# Task details:
The expected response is the entire set of entries, copied exactly.

====== Data for analysis ======

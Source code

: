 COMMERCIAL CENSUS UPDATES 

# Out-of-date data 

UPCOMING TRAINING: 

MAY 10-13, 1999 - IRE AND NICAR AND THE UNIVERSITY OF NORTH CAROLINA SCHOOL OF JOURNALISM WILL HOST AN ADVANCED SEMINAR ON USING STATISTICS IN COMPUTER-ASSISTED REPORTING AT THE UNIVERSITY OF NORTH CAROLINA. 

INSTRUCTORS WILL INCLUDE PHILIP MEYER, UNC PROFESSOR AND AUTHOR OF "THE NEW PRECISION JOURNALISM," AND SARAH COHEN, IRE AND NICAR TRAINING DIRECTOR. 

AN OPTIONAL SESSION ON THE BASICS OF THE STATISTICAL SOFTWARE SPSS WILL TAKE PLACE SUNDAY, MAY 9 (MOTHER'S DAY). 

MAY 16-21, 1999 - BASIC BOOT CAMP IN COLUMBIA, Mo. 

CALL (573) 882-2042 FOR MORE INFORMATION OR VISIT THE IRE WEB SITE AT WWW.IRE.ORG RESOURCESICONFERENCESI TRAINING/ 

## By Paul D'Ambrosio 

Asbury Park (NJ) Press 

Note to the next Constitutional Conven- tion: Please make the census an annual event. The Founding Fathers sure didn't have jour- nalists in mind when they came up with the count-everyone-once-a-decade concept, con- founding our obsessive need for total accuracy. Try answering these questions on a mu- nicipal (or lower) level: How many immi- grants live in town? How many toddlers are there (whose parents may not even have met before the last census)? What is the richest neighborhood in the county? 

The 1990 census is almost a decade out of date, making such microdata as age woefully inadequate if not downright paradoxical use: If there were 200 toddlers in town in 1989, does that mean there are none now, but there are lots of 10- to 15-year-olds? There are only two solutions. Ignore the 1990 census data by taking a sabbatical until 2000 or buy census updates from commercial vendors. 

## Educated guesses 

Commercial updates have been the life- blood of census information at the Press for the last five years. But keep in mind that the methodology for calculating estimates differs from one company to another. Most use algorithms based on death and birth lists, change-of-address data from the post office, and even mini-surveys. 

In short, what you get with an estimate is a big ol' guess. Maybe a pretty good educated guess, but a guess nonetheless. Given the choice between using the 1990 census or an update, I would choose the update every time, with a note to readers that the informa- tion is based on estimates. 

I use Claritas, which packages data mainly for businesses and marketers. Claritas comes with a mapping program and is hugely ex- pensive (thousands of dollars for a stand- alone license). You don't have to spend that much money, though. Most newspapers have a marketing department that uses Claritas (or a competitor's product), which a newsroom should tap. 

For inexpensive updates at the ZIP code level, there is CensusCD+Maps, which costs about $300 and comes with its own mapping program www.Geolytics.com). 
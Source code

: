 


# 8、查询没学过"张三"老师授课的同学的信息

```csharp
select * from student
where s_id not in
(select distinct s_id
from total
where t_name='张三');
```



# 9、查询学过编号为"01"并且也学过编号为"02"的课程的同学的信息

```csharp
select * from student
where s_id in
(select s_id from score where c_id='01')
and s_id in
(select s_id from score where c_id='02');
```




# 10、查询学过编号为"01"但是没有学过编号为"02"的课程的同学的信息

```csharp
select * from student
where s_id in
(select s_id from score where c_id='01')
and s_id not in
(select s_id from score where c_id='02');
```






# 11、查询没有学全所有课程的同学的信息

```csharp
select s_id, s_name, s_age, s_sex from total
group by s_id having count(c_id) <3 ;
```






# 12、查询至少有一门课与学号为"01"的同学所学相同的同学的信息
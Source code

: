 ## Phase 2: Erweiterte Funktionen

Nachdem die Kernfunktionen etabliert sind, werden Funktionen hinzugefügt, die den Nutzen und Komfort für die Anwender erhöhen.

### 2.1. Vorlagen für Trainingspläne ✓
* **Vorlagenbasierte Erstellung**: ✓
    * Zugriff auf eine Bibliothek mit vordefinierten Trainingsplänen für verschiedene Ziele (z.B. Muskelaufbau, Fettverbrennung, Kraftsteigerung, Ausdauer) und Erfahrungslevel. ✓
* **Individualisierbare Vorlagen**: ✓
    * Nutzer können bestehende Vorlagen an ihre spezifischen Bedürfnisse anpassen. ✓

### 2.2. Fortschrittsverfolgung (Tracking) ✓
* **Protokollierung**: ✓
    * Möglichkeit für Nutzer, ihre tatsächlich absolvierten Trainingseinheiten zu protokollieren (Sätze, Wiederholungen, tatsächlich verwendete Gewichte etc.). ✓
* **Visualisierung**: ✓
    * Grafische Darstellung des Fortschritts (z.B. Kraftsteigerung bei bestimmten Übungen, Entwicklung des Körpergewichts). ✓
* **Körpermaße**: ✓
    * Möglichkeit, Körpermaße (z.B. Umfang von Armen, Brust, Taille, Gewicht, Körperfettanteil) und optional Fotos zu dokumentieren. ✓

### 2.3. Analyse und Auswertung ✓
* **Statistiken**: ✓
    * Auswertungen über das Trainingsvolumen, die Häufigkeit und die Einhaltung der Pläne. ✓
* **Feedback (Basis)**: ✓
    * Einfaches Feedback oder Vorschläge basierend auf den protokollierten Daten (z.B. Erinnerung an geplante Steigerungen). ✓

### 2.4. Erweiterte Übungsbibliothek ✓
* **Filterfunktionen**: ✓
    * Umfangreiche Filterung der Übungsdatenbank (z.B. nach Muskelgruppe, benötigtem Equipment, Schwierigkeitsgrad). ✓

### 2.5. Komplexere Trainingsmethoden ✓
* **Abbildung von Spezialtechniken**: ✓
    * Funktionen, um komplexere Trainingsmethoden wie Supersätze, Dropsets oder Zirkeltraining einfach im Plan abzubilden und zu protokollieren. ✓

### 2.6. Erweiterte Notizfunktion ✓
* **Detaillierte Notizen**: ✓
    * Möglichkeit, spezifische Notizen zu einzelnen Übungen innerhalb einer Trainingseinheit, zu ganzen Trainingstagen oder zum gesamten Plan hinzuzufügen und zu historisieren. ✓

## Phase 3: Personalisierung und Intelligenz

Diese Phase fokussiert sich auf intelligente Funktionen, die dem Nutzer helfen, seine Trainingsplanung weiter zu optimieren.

======

# Solution for this task:
Source code

: COMMERCIAL CENSUS UPDATES 

# Out-of-date data 

UPCOMING TRAINING: 

MAY 10-13, 1999 - IRE AND NICAR AND THE UNIVERSITY OF NORTH CAROLINA SCHOOL OF JOURNALISM WILL HOST AN ADVANCED SEMINAR ON USING STATISTICS IN COMPUTER-ASSISTED REPORTING AT THE UNIVERSITY OF NORTH CAROLINA. 

INSTRUCTORS WILL INCLUDE PHILIP MEYER, UNC PROFESSOR AND AUTHOR OF "THE NEW PRECISION JOURNALISM," AND SARAH COHEN, IRE AND NICAR TRAINING DIRECTOR. 

AN OPTIONAL SESSION ON THE BASICS OF THE STATISTICAL SOFTWARE SPSS WILL TAKE PLACE SUNDAY, MAY 9 (MOTHER'S DAY). 

MAY 16-21, 1999 - BASIC BOOT CAMP IN COLUMBIA, Mo. 

CALL (573) 882-2042 FOR MORE INFORMATION OR VISIT THE IRE WEB SITE AT WWW.IRE.ORG RESOURCESICONFERENCESI TRAINING/ 

## By Paul D'Ambrosio 

Asbury Park (NJ) Press 

Note to the next Constitutional Conven- tion: Please make the census an annual event. The Founding Fathers sure didn't have jour- nalists in mind when they came up with the count-everyone-once-a-decade concept, con- founding our obsessive need for total accuracy. Try answering these questions on a mu- nicipal (or lower) level: How many immi- grants live in town? How many toddlers are there (whose parents may not even have met before the last census)? What is the richest neighborhood in the county? 

The 1990 census is almost a decade out of date, making such microdata as age woefully inadequate if not downright paradoxical use: If there were 200 toddlers in town in 1989, does that mean there are none now, but there are lots of 10- to 15-year-olds? There are only two solutions. Ignore the 1990 census data by taking a sabbatical until 2000 or buy census updates from commercial vendors. 

## Educated guesses 

Commercial updates have been the life- blood of census information at the Press for the last five years. But keep in mind that the methodology for calculating estimates differs from one company to another. Most use algorithms based on death and birth lists, change-of-address data from the post office, and even mini-surveys. 

In short, what you get with an estimate is a big ol' guess. Maybe a pretty good educated guess, but a guess nonetheless. Given the choice between using the 1990 census or an update, I would choose the update every time, with a note to readers that the informa- tion is based on estimates. 

I use Claritas, which packages data mainly for businesses and marketers. Claritas comes with a mapping program and is hugely ex- pensive (thousands of dollars for a stand- alone license). You don't have to spend that much money, though. Most newspapers have a marketing department that uses Claritas (or a competitor's product), which a newsroom should tap. 

For inexpensive updates at the ZIP code level, there is CensusCD+Maps, which costs about $300 and comes with its own mapping program www.Geolytics.com). 
Source code

: 


# 8、查询没学过"张三"老师授课的同学的信息

```csharp
select * from student
where s_id not in
(select distinct s_id
from total
where t_name='张三');
```



# 9、查询学过编号为"01"并且也学过编号为"02"的课程的同学的信息

```csharp
select * from student
where s_id in
(select s_id from score where c_id='01')
and s_id in
(select s_id from score where c_id='02');
```




# 10、查询学过编号为"01"但是没有学过编号为"02"的课程的同学的信息

```csharp
select * from student
where s_id in
(select s_id from score where c_id='01')
and s_id not in
(select s_id from score where c_id='02');
```






# 11、查询没有学全所有课程的同学的信息

```csharp
select s_id, s_name, s_age, s_sex from total
group by s_id having count(c_id) <3 ;
```






# 12、查询至少有一门课与学号为"01"的同学所学相同的同学的信息
Source code

: ## Phase 2: Erweiterte Funktionen

Nachdem die Kernfunktionen etabliert sind, werden Funktionen hinzugefügt, die den Nutzen und Komfort für die Anwender erhöhen.

### 2.1. Vorlagen für Trainingspläne ✓
* **Vorlagenbasierte Erstellung**: ✓
    * Zugriff auf eine Bibliothek mit vordefinierten Trainingsplänen für verschiedene Ziele (z.B. Muskelaufbau, Fettverbrennung, Kraftsteigerung, Ausdauer) und Erfahrungslevel. ✓
* **Individualisierbare Vorlagen**: ✓
    * Nutzer können bestehende Vorlagen an ihre spezifischen Bedürfnisse anpassen. ✓

### 2.2. Fortschrittsverfolgung (Tracking) ✓
* **Protokollierung**: ✓
    * Möglichkeit für Nutzer, ihre tatsächlich absolvierten Trainingseinheiten zu protokollieren (Sätze, Wiederholungen, tatsächlich verwendete Gewichte etc.). ✓
* **Visualisierung**: ✓
    * Grafische Darstellung des Fortschritts (z.B. Kraftsteigerung bei bestimmten Übungen, Entwicklung des Körpergewichts). ✓
* **Körpermaße**: ✓
    * Möglichkeit, Körpermaße (z.B. Umfang von Armen, Brust, Taille, Gewicht, Körperfettanteil) und optional Fotos zu dokumentieren. ✓

### 2.3. Analyse und Auswertung ✓
* **Statistiken**: ✓
    * Auswertungen über das Trainingsvolumen, die Häufigkeit und die Einhaltung der Pläne. ✓
* **Feedback (Basis)**: ✓
    * Einfaches Feedback oder Vorschläge basierend auf den protokollierten Daten (z.B. Erinnerung an geplante Steigerungen). ✓

### 2.4. Erweiterte Übungsbibliothek ✓
* **Filterfunktionen**: ✓
    * Umfangreiche Filterung der Übungsdatenbank (z.B. nach Muskelgruppe, benötigtem Equipment, Schwierigkeitsgrad). ✓

### 2.5. Komplexere Trainingsmethoden ✓
* **Abbildung von Spezialtechniken**: ✓
    * Funktionen, um komplexere Trainingsmethoden wie Supersätze, Dropsets oder Zirkeltraining einfach im Plan abzubilden und zu protokollieren. ✓

### 2.6. Erweiterte Notizfunktion ✓
* **Detaillierte Notizen**: ✓
    * Möglichkeit, spezifische Notizen zu einzelnen Übungen innerhalb einer Trainingseinheit, zu ganzen Trainingstagen oder zum gesamten Plan hinzuzufügen und zu historisieren. ✓

## Phase 3: Personalisierung und Intelligenz

Diese Phase fokussiert sich auf intelligente Funktionen, die dem Nutzer helfen, seine Trainingsplanung weiter zu optimieren.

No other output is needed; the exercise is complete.